Alur cerita, yang ditulis oleh Richard Wenk (The Equalizer 2, The Expendables 2, Jack Reacher 2), pada dasarnya adalah film aksi yang gila, tetapi Campbell berhasil menyuntikkan suasana hati ke dalamnya. Anna telah menolak untuk kembali ke Vietnam selama bertahun-tahun, dan pemandangan kota kontemporer yang berkilauan yang dia temui tampaknya merupakan tangisan panjang dari Da Nang yang pernah dia kenal. Dan saat dia melanjutkan jalan balas dendamnya, kami menyadari bahwa dia akhirnya akan menghadapi masa lalunya yang mengerikan, yang kami lihat dalam sekejap. Campbell mengerti bahwa kita tidak pergi ke film seperti itu untuk dipindahkan; kami pergi untuk melihat orang saling mematahkan leher. Ketika saya mewawancarainya tahun lalu, dia menjelaskan bahwa tulang punggung emosional dari cerita-cerita ini, serta kecerahan penokohan, akan membedakan mereka. (Dia mencatat bahwa The Mask of Zorro membutuhkan penulisan ulang besar-besaran hanya untuk meningkatkan pengembangan karakter dan komedi.)

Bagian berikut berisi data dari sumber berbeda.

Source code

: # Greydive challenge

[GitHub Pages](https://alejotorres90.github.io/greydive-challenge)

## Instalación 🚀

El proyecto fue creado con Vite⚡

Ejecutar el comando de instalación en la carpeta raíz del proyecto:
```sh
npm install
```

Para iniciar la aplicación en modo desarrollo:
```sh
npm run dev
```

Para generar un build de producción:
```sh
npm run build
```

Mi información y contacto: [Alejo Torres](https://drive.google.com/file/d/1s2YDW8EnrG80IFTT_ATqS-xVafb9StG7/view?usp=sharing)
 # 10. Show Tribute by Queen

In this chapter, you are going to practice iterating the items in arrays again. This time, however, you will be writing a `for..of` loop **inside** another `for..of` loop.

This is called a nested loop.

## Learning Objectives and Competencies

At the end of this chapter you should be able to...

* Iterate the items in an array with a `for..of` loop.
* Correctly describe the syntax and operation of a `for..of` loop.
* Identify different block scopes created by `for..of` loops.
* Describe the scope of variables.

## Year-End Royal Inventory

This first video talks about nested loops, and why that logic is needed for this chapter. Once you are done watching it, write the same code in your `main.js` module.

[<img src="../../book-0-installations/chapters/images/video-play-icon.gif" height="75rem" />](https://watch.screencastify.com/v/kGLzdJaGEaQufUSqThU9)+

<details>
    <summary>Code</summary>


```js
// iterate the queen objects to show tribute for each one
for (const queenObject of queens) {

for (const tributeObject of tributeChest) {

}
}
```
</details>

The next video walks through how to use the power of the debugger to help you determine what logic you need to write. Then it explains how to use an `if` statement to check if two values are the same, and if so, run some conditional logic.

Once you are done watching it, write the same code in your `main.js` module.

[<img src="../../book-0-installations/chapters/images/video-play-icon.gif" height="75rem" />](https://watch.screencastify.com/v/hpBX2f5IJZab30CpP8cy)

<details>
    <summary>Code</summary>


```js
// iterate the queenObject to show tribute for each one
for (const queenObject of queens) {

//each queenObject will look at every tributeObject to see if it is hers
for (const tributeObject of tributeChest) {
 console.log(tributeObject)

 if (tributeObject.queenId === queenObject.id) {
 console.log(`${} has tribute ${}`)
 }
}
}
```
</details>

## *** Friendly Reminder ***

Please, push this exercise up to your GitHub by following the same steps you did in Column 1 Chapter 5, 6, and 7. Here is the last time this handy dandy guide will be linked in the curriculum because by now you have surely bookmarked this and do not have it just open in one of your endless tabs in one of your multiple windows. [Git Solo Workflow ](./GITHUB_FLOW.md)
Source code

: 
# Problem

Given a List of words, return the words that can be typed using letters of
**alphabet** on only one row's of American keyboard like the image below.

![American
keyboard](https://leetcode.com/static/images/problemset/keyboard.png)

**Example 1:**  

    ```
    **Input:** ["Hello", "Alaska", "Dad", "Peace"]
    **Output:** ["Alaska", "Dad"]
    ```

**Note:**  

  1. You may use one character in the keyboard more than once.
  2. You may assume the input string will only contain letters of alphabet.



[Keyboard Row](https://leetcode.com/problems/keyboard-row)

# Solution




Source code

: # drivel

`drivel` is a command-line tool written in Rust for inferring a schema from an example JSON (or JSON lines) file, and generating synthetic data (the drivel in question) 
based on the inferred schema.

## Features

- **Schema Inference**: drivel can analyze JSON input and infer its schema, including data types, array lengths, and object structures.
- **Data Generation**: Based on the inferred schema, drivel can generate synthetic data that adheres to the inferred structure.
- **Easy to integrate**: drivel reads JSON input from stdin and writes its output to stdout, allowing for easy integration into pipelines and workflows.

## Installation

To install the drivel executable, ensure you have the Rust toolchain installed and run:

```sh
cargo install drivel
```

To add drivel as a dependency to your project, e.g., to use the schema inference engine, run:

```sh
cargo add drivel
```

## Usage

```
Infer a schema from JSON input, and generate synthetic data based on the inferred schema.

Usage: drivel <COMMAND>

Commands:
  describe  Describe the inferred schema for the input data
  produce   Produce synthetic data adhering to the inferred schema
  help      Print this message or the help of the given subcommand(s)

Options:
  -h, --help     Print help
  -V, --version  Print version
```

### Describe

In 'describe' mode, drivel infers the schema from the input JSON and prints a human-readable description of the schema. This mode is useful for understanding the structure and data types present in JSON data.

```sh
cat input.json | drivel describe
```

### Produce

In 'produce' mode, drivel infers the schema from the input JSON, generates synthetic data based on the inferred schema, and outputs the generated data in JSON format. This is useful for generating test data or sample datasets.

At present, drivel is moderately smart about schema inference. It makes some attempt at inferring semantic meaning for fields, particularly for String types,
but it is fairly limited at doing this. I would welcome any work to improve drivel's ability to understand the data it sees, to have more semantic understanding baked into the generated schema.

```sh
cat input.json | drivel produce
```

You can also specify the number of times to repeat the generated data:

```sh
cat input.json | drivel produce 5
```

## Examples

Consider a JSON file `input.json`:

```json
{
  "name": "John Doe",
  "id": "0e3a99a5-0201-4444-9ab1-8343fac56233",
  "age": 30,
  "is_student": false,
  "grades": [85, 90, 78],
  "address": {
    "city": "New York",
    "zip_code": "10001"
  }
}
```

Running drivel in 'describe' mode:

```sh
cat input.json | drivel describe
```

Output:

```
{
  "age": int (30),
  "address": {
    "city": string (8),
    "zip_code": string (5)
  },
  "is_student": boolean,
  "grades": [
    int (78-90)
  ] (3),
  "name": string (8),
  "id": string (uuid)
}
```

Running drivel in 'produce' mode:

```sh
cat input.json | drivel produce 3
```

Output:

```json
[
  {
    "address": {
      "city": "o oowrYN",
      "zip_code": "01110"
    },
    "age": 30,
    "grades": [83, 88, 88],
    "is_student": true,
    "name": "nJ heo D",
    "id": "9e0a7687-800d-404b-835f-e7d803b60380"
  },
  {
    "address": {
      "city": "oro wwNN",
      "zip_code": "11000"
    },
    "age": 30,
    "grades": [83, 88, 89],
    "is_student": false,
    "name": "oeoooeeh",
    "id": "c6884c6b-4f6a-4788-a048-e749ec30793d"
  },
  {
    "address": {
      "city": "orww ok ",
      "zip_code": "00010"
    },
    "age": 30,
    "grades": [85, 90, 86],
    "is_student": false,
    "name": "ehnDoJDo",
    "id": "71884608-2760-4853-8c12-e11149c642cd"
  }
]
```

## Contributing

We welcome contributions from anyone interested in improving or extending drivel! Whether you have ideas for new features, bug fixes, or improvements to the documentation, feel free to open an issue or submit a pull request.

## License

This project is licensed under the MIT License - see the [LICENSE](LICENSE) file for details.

Itulah sebabnya kegagalan The Protégé pada level-level tersebut sangat mengecewakan karena, terlepas dari prediktabilitas film tersebut, cetak birunya ada untuk sesuatu yang menarik secara emosional. Sayangnya, subplot yang menjanjikan belum dijelajahi, dan catatan karakter melayang tanpa tujuan di udara. Ketika Anna mencoba menemukan putra penjahat itu, saya mendapat kesan bahwa film itu berusaha menarik hubungan antara mereka berdua. Gadis kecil yang diselamatkan dari warisan kekerasan, dan anak laki-laki yang tidak. Tapi itu sangat halus sehingga hampir tidak terlihat. Atau mungkin saya hanya mengarangnya karena subplot akan tampak tidak ada gunanya jika tidak.

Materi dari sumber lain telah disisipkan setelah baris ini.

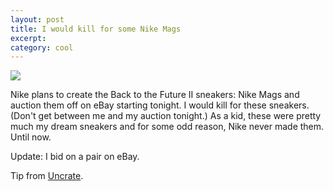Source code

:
 ```yaml
---
layout: post
title: I would kill for some Nike Mags
excerpt:
category: cool
---
```


<p><img src="http://i.imgur.com/99Y4C.jpg"></p>

Nike plans to create the Back to the Future II sneakers: Nike Mags and auction them off on eBay starting tonight.  I would kill for these sneakers.  (Don't get between me and my auction tonight.)  As a kid, these were pretty much my dream sneakers and for some odd reason, Nike never made them.  Until now.

 Update: I bid on a pair on eBay.

Tip from [Uncrate].

[Uncrate]: http://uncrate.com/stuff/nike-mag-sneakers/

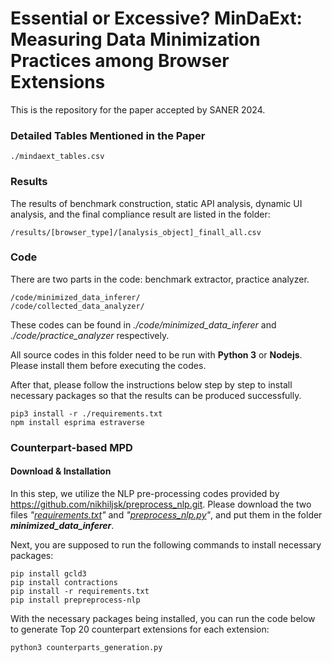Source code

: # Essential or Excessive? MinDaExt: Measuring Data Minimization Practices among Browser Extensions

This is the repository for the paper accepted by SANER 2024.

### Detailed Tables Mentioned in the Paper
```
./mindaext_tables.csv
```

### Results
The results of benchmark construction, static API analysis, dynamic UI analysis, and the final compliance result are listed in the folder:

```
/results/[browser_type]/[analysis_object]_finall_all.csv
```

### Code
There are two parts in the code: benchmark extractor, practice analyzer.

```
/code/minimized_data_inferer/
/code/collected_data_analyzer/
```
These codes can be found in *./code/minimized_data_inferer* and *./code/practice_analyzer* respectively.

All source codes in this folder need to be run with **Python 3** or **Nodejs**. Please install them before executing the codes.

 After that, please follow the instructions below step by step to install necessary packages so that the results can be produced successfully.

 ```
 pip3 install -r ./requirements.txt
 npm install esprima estraverse
 ```

### Counterpart-based MPD
#### Download & Installation
In this step, we utilize the NLP pre-processing codes provided by https://github.com/nikhiljsk/preprocess_nlp.git. Please download the two files *"[requirements.txt](https://github.com/nikhiljsk/preprocess_nlp/blob/master/requirements.txt "requirements.txt")"* and *"[preprocess_nlp.py](https://github.com/nikhiljsk/preprocess_nlp/blob/master/preprocess/preprocess_nlp.py "preprocess_nlp.py")"*, and put them in the folder ***minimized_data_inferer***.

Next, you are supposed to run the following commands to install necessary packages:
```
pip install gcld3
pip install contractions
pip install -r requirements.txt
pip install prepreprocess-nlp
```
With the necessary packages being installed, you can run the code below to generate Top 20 counterpart extensions for each extension:
```
python3 counterparts_generation.py
```

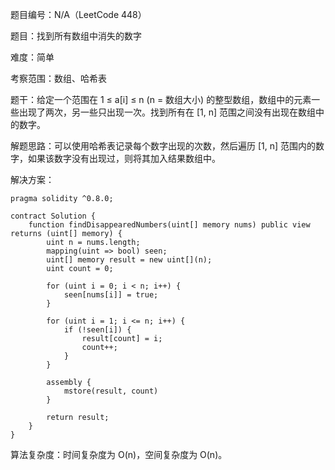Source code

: 题目编号：N/A（LeetCode 448）

题目：找到所有数组中消失的数字

难度：简单

考察范围：数组、哈希表

题干：给定一个范围在 1 ≤ a[i] ≤ n (n = 数组大小) 的整型数组，数组中的元素一些出现了两次，另一些只出现一次。找到所有在 [1, n] 范围之间没有出现在数组中的数字。

解题思路：可以使用哈希表记录每个数字出现的次数，然后遍历 [1, n] 范围内的数字，如果该数字没有出现过，则将其加入结果数组中。

解决方案：

```solidity
pragma solidity ^0.8.0;

contract Solution {
    function findDisappearedNumbers(uint[] memory nums) public view returns (uint[] memory) {
        uint n = nums.length;
        mapping(uint => bool) seen;
        uint[] memory result = new uint[](n);
        uint count = 0;
        
        for (uint i = 0; i < n; i++) {
            seen[nums[i]] = true;
        }
        
        for (uint i = 1; i <= n; i++) {
            if (!seen[i]) {
                result[count] = i;
                count++;
            }
        }
        
        assembly {
            mstore(result, count)
        }
        
        return result;
    }
}
```

算法复杂度：时间复杂度为 O(n)，空间复杂度为 O(n)。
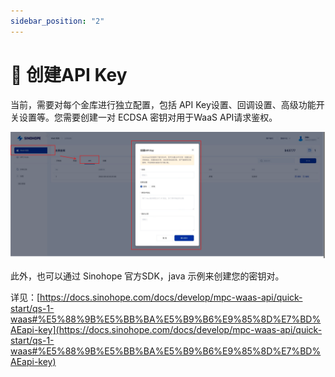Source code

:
 ```yaml
---
sidebar_position: "2"
---
```

# 🔑 创建API Key

当前，需要对每个金库进行独立配置，包括 API Key设置、回调设置、高级功能开关设置等。您需要创建一对 ECDSA 密钥对用于WaaS API请求鉴权。

![](<../images/assets/waas-api-key-setup.png>)

此外，也可以通过 Sinohope 官方SDK，java 示例来创建您的密钥对。

详见：[https://docs.sinohope.com/docs/develop/mpc-waas-api/quick-start/qs-1-waas#%E5%88%9B%E5%BB%BA%E5%B9%B6%E9%85%8D%E7%BD%AEapi-key](https://docs.sinohope.com/docs/develop/mpc-waas-api/quick-start/qs-1-waas#%E5%88%9B%E5%BB%BA%E5%B9%B6%E9%85%8D%E7%BD%AEapi-key)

Itu tidak membantu bahwa Anna digambarkan sebagai mesin pembunuh yang tenang yang tidak pernah berkeringat, bahkan pada saat-saat paling putus asa, sehingga sulit untuk mengidentifikasi kesedihan dan kemarahannya. Sementara itu, Rembrandt Keaton benar-benar one-note, menjaga gaya bicaranya yang apik, sarkastik, dan tidak peduli apa pun yang terjadi, membuatnya tampak seperti umpan meriam penjahat kecil yang diangkat ke tingkat peran penting seolah-olah produksi tidak mampu membayar aktor. untuk menambahkan aspek lebih lanjut ke karakter.

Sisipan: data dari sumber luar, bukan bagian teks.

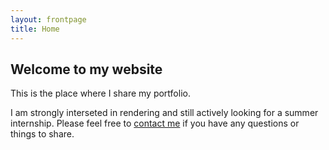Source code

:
 ```yaml
---
layout: frontpage
title: Home
---
```


## Welcome to my website

This is the place where I share my portfolio. 

I am strongly interseted in rendering and still actively looking for a summer internship. Please feel free to [contact me](mailto:miaokaixiang@gmail.com) if you have any questions or things to share.
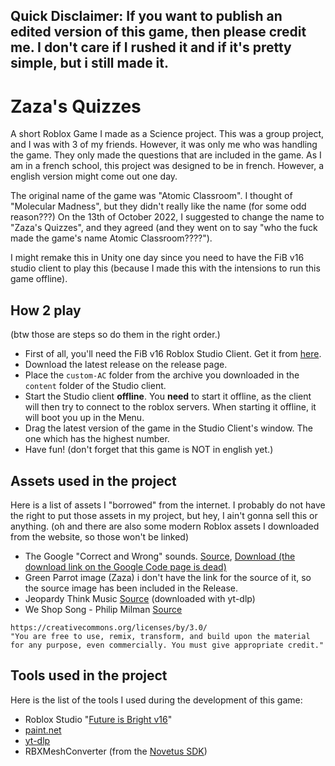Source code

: ## Quick Disclaimer: If you want to publish an edited version of this game, then please credit me. I don't care if I rushed it and if it's pretty simple, but i still made it.

# Zaza's Quizzes
A short Roblox Game I made as a Science project. This was a group project, and I was with 3 of my friends. However, it was only me who was handling the game. They only made the questions that are included in the game. As I am in a french school, this project was designed to be in french. However, a english version might come out one day.

The original name of the game was "Atomic Classroom". I thought of "Molecular Madness", but they didn't really like the name (for some odd reason???) On the 13th of October 2022, I suggested to change the name to "Zaza's Quizzes", and they agreed (and they went on to say "who the fuck made the game's name Atomic Classroom????").

I might remake this in Unity one day since you need to have the FiB v16 studio client to play this (because I made this with the intensions to run this game offline).

## How 2 play
(btw those are steps so do them in the right order.)
- First of all, you'll need the FiB v16 Roblox Studio Client. Get it from [here](https://github.com/Roblox/future-is-bright/releases/tag/v16).
- Download the latest release on the release page.
- Place the `custom-AC` folder from the archive you downloaded in the `content` folder of the Studio client.
- Start the Studio client **offline**. You **need** to start it offline, as the client will then try to connect to the roblox servers. When starting it offline, it will boot you up in the Menu.
- Drag the latest version of the game in the Studio Client's window. The one which has the highest number.
- Have fun! (don't forget that this game is NOT in english yet.)

## Assets used in the project
Here is a list of assets I "borrowed" from the internet. I probably do not have the right to put those assets in my project, but hey, I ain't gonna sell this or anything. (oh and there are also some modern Roblox assets I downloaded from the website, so those won't be linked)
- The Google "Correct and Wrong" sounds. 
[Source](https://code.google.com/archive/p/correctwrong/), [Download (the download link on the Google Code page is dead)](http://web.archive.org/web/20151229170728/http://correctwrong.googlecode.com/files/CorrectAndWrongSoundEffect.zip)
- Green Parrot image (Zaza)
i don't have the link for the source of it, so the source image has been included in the Release.
- Jeopardy Think Music
[Source](https://www.youtube.com/watch?v=IzYz0yuefAc) (downloaded with yt-dlp)
- We Shop Song - Philip Milman
[Source](https://pmmusic.pro/downloads/)
```Creative Commons ► Attribution 3.0 Unported ► CC BY 3.0
https://creativecommons.org/licenses/by/3.0/
"You are free to use, remix, transform, and build upon the material
for any purpose, even commercially. You must give appropriate credit."
```


## Tools used in the project
Here is the list of the tools I used during the development of this game:
- Roblox Studio "[Future is Bright v16](https://roblox.github.io/future-is-bright/)"
- [paint.net](https://www.getpaint.net/)
- [yt-dlp](https://github.com/yt-dlp/yt-dlp)
- RBXMeshConverter (from the [Novetus SDK](https://github.com/Novetus/Novetus_src))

Bolak-balik antara Rembrandt dan Anna — alternatif agresif dan ramah, dengan dosis yang sehat dari apa yang dimaksudkan sebagai ketegangan seksual — bisa berhasil jika skenarionya ditulis dengan baik. Namun, itu jarang melampaui tingkat klise yang menyedihkan: Tampaknya saya terlambat sehari. Dan uang pendek. Apakah dia bernyanyi seperti burung? Oh, hal-hal yang telah saya pelajari. Saya tahu siapa majikan Anda. Dia sangat besar. Lebih menyenangkan jika Anda menggaet mereka. Dan seterusnya. Ini bahkan bukan upaya.



Adegan aksi biasanya dieksekusi dengan baik dan inventif. Maggie Q, seorang penembak berpengalaman, bergerak dengan mudah dalam pertempuran dan pengejaran. Dia cepat dan cukup lancar untuk mengomunikasikan kompetensi tanpa beralih ke kepalsuan dancer yang disengaja; kita membeli setiap pukulan, tendangan, lompatan, jatuh, tembakan kepala, pukulan leher, dan pencekikan seolah-olah itu terjadi sekarang, bukan beberapa minggu sebelumnya. Itu membutuhkan keahlian yang sebenarnya, dan sulit untuk tidak merasa bahwa di situlah sebagian besar energi kreatif pembuat film pergi, hanya menyisakan sedikit untuk semua hal penting lainnya.

Meski begitu, The Protégé memiliki alur yang mudah selama tidak ada yang berbicara. Awalnya, selama beberapa adegan tanpa kata-kata ketika Anna mencoba untuk mengumpulkan apa yang terjadi pada Moody, saya dikejutkan oleh betapa mudahnya Campbell menyampaikan materi plot yang penting tanpa ada yang membuka mulut mereka. Ini menyiratkan bahwa dia sadar akan kualitas film – dan dirinya sendiri. Sayangnya, untuk setiap momen di mana The Protégé tampaknya tahu persis apa itu, ada satu momen di mana ia tampaknya jauh lebih bijaksana daripada itu. Mengingat jumlah talenta yang terlibat, itu harus dianggap sebagai kegagalan.